[Opening Data extract section]
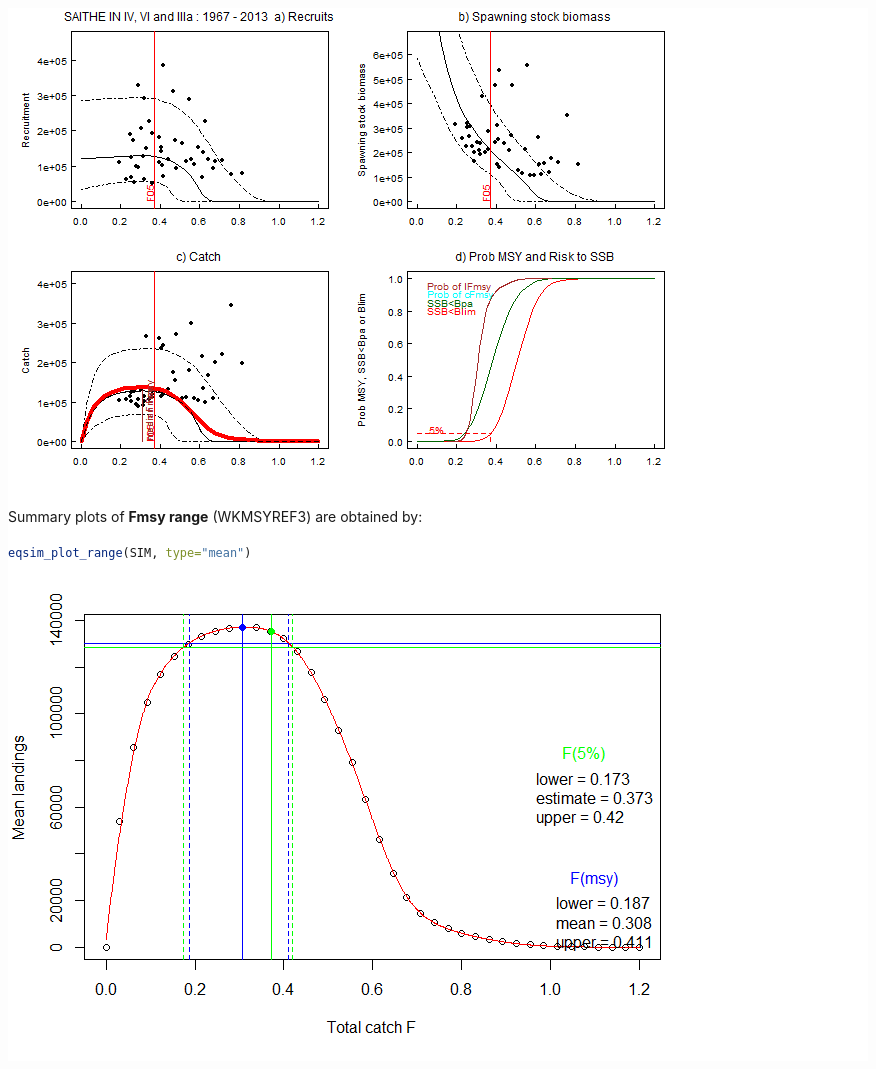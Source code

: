 ![](README_files/figure-gfm/plot_catch-1.png)

Summary plots of **Fmsy range** (WKMSYREF3) are obtained by:

``` r
eqsim_plot_range(SIM, type="mean")
```

![](README_files/figure-gfm/plot_msy-1.png)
[Closing Data extract section]
Work to complete:
Go through the material and copy each line that contains "figure".

Your response:
: ![](README_files/figure-gfm/plot_catch-1.png)
![](README_files/figure-gfm/plot_msy-1.png)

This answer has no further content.